Source data section start

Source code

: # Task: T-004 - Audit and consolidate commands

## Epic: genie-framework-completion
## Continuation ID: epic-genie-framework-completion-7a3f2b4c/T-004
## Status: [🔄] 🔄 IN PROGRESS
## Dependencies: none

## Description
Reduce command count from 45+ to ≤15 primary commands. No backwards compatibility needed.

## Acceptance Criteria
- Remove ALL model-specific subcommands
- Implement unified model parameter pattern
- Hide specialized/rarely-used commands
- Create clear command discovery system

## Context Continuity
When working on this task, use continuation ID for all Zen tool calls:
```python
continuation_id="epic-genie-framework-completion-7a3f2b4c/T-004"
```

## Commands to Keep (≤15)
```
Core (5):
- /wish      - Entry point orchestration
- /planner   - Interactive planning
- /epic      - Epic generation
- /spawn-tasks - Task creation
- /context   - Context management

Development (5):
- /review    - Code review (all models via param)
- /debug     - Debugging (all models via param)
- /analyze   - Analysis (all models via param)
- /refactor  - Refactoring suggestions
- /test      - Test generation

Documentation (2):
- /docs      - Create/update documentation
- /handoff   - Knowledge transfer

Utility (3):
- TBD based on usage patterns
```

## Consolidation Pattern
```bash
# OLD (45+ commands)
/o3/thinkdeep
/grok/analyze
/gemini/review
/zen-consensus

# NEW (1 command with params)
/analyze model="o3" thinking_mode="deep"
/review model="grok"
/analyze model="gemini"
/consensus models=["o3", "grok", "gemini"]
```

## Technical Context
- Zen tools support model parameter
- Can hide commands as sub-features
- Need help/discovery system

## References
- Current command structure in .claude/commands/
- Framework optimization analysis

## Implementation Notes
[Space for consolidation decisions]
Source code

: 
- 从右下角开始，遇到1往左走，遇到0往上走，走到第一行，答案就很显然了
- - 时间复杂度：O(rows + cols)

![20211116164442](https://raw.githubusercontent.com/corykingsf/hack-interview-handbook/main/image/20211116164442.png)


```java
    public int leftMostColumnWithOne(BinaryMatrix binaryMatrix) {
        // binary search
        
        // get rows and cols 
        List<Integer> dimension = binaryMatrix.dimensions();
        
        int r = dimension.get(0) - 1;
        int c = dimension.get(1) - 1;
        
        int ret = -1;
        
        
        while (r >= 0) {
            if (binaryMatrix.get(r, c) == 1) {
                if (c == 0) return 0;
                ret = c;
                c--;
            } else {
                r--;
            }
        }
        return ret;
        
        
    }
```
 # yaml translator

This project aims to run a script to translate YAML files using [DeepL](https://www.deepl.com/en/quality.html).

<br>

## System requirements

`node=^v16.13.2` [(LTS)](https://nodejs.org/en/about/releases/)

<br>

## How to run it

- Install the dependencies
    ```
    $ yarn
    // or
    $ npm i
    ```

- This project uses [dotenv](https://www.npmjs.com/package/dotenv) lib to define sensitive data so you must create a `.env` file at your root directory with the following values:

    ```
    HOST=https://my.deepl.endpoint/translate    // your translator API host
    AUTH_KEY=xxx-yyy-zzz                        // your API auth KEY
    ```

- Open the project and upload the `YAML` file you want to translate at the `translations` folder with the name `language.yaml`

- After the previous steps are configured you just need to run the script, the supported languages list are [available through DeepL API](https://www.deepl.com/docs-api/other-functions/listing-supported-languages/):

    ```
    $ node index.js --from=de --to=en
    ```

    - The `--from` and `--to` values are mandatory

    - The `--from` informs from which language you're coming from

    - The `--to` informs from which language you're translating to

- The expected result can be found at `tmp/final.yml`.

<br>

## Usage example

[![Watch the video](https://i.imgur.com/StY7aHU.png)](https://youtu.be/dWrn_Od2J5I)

Source data section end

## Task objective
Could you restate word for word the lines above from the one containing "- Need help/discovery system" through the one containing "- Open the project", both included, and nothing else?

## Answer box
- Need help/discovery system

## References
- Current command structure in .claude/commands/
- Framework optimization analysis

## Implementation Notes
[Space for consolidation decisions]
Source code

: 
- 从右下角开始，遇到1往左走，遇到0往上走，走到第一行，答案就很显然了
- - 时间复杂度：O(rows + cols)

![20211116164442](https://raw.githubusercontent.com/corykingsf/hack-interview-handbook/main/image/20211116164442.png)


```java
    public int leftMostColumnWithOne(BinaryMatrix binaryMatrix) {
        // binary search
        
        // get rows and cols 
        List<Integer> dimension = binaryMatrix.dimensions();
        
        int r = dimension.get(0) - 1;
        int c = dimension.get(1) - 1;
        
        int ret = -1;
        
        
        while (r >= 0) {
            if (binaryMatrix.get(r, c) == 1) {
                if (c == 0) return 0;
                ret = c;
                c--;
            } else {
                r--;
            }
        }
        return ret;
        
        
    }
```
 # yaml translator

This project aims to run a script to translate YAML files using [DeepL](https://www.deepl.com/en/quality.html).

<br>

## System requirements

`node=^v16.13.2` [(LTS)](https://nodejs.org/en/about/releases/)

<br>

## How to run it

- Install the dependencies
    ```
    $ yarn
    // or
    $ npm i
    ```

- This project uses [dotenv](https://www.npmjs.com/package/dotenv) lib to define sensitive data so you must create a `.env` file at your root directory with the following values:

    ```
    HOST=https://my.deepl.endpoint/translate    // your translator API host
    AUTH_KEY=xxx-yyy-zzz                        // your API auth KEY
    ```

- Open the project and upload the `YAML` file you want to translate at the `translations` folder with the name `language.yaml`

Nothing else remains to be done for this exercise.